As the ‘likes’ piled up around his post, the first crack appeared in Gene’s wall, creeping along the drywall in time with the now violently-banging storm window.

“Shits legit.” The Dragon posted in his thread.

Gene scowled at his computer screen.  “Yer not one of my friends, shithead,” he mumbled, moving the mouse toward the delete button.

He never reached it.

Gene’s entire room lurched to the north.  His school textbooks scattered across the floor.   His “prized collectible” glass pipe (a genuine replica of the pipe Gandalf was smoking in The Lord of the Rings, only 1000 ever produced!) flew from its genuine black ash display base on his desk, rocketing into his beverage.

The can tipped, spilling a near-full beer all over Gene’s Razer DeathStalker Ultimate! keyboard, inundating Gene’s lap with a mixture of soaked keyboard, cold MGD and glass slivers.

His wireless mouse flew in the opposite direction, leaving a fair-sized dent in the drywall and plastic pieces of the housing to bounce around Gene’s desk.

“Mother-fucker!”

do-you-believe-in-climate-change

As final words go…these are mediocre at best…

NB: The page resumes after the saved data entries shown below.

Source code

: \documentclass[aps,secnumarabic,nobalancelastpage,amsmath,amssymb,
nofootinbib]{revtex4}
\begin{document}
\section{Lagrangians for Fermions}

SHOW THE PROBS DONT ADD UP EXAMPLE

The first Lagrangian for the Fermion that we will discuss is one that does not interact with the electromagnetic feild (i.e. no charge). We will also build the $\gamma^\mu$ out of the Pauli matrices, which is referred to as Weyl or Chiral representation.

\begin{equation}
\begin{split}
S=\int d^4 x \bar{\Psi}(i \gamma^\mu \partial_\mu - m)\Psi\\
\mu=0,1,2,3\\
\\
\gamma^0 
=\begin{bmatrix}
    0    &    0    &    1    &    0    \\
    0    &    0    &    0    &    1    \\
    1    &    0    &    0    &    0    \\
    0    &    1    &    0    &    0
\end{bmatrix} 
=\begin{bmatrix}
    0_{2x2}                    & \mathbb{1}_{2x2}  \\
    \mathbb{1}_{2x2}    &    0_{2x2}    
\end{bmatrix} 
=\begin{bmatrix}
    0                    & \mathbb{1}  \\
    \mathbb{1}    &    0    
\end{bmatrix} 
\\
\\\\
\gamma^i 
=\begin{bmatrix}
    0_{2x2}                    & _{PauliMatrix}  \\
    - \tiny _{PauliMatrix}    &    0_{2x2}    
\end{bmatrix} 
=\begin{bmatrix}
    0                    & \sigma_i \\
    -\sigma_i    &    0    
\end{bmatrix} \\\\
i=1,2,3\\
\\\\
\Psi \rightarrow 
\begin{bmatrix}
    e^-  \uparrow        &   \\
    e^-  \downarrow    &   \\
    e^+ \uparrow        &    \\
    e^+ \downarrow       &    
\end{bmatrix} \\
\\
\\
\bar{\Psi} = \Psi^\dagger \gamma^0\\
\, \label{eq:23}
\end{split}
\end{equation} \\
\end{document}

The outer wall, Gene’s rattling bedroom window, and the Orion the Hunter poster valiantly holding on by a single strip of yellowed tape, dissolved in a shower of glass shards, twisted metal, shredded drywall, and powdered brick as the maelstrom touched the dorm building, eagerly consuming masonry, carpeting, wooden support beams, furniture, and residents.

**Screaming**

**silence**

At 10:13pm, CST, the campus of University of Illinois, Springfield, was completely destroyed by a strange and unnatural storm of intense electrical and turbulent wind energy.  Experts are calling it the ‘worst tornado disaster of all time in the midwest region,’ and are urging residents to stay off the streets and indoors for their own safety.  Stay tuned to WKRX Channel 9 as we stay on top of the latest developments of this bizarre storm.

10 minutes – Precisely.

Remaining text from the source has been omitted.